§ TASK OBJECTIVE:
Each line from the start of the entries through the line that contains "for ingress |" should be output exactly, please.

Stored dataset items
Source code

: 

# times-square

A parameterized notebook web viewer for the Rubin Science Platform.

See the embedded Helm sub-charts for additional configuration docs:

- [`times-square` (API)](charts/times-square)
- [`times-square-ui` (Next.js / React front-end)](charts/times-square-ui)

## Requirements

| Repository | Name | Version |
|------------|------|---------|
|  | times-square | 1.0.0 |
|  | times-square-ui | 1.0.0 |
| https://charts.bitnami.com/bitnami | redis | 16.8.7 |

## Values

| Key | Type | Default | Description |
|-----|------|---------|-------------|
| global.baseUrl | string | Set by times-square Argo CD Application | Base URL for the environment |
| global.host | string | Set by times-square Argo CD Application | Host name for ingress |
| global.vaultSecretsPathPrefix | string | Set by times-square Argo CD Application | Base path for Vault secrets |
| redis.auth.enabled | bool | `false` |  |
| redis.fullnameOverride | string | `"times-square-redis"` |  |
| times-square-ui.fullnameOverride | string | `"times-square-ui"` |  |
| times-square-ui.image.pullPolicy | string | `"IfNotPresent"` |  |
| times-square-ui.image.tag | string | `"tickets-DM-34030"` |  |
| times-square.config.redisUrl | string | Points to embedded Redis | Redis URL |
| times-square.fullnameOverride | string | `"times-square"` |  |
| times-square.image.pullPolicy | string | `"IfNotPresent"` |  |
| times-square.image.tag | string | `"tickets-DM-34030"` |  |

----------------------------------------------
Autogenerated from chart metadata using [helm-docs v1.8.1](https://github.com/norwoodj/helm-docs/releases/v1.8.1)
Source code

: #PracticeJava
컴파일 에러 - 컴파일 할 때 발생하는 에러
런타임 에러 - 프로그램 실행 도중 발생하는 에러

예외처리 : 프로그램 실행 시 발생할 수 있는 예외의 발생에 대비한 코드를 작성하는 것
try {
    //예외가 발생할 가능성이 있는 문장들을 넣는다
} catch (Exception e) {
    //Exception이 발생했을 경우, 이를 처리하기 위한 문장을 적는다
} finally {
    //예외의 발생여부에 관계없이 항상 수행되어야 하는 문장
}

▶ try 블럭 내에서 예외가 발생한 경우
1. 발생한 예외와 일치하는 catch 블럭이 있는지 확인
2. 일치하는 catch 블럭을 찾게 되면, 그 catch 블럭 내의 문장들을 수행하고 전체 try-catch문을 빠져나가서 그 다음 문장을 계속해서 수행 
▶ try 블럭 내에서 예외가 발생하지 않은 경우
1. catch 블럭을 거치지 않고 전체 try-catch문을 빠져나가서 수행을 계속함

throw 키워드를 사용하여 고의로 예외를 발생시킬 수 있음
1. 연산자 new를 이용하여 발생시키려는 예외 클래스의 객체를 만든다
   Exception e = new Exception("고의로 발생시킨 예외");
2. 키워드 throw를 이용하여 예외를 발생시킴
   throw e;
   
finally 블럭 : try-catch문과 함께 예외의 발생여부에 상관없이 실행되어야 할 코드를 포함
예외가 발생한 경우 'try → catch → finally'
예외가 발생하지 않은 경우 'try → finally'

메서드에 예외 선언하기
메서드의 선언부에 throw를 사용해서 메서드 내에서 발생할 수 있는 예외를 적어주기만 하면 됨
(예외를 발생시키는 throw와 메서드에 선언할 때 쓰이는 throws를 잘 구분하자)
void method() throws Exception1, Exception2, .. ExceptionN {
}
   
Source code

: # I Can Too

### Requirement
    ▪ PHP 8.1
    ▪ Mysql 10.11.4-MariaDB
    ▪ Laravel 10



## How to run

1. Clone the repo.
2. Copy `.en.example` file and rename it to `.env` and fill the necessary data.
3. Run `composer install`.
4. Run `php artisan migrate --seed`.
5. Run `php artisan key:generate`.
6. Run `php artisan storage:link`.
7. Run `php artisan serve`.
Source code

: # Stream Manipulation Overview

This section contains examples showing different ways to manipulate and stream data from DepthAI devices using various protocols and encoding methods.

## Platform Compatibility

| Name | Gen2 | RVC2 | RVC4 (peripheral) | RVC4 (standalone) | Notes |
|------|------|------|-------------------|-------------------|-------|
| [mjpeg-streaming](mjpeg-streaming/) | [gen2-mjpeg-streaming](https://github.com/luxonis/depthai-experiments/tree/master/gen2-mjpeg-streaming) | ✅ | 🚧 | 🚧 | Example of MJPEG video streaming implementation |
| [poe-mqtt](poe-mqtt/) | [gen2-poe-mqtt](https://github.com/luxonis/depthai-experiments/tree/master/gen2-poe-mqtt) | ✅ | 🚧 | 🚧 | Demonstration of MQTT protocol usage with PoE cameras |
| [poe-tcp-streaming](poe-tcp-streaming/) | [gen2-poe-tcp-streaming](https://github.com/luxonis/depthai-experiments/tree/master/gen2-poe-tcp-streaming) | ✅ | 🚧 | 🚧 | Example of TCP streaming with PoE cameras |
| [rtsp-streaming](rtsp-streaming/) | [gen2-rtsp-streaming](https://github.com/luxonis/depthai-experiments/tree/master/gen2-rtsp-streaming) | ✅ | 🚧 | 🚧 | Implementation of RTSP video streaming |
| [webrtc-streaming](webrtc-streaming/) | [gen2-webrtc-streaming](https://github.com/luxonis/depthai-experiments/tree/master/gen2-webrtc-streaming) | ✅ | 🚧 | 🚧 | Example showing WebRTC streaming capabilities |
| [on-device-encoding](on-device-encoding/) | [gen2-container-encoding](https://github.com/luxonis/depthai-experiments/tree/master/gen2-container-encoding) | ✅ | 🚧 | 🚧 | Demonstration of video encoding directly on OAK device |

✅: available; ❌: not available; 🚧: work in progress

§ RESULT OF THE EXERCISE:
Source code

: 

# times-square

A parameterized notebook web viewer for the Rubin Science Platform.

See the embedded Helm sub-charts for additional configuration docs:

- [`times-square` (API)](charts/times-square)
- [`times-square-ui` (Next.js / React front-end)](charts/times-square-ui)

## Requirements

| Repository | Name | Version |
|------------|------|---------|
|  | times-square | 1.0.0 |
|  | times-square-ui | 1.0.0 |
| https://charts.bitnami.com/bitnami | redis | 16.8.7 |

## Values

| Key | Type | Default | Description |
|-----|------|---------|-------------|
| global.baseUrl | string | Set by times-square Argo CD Application | Base URL for the environment |
| global.host | string | Set by times-square Argo CD Application | Host name for ingress |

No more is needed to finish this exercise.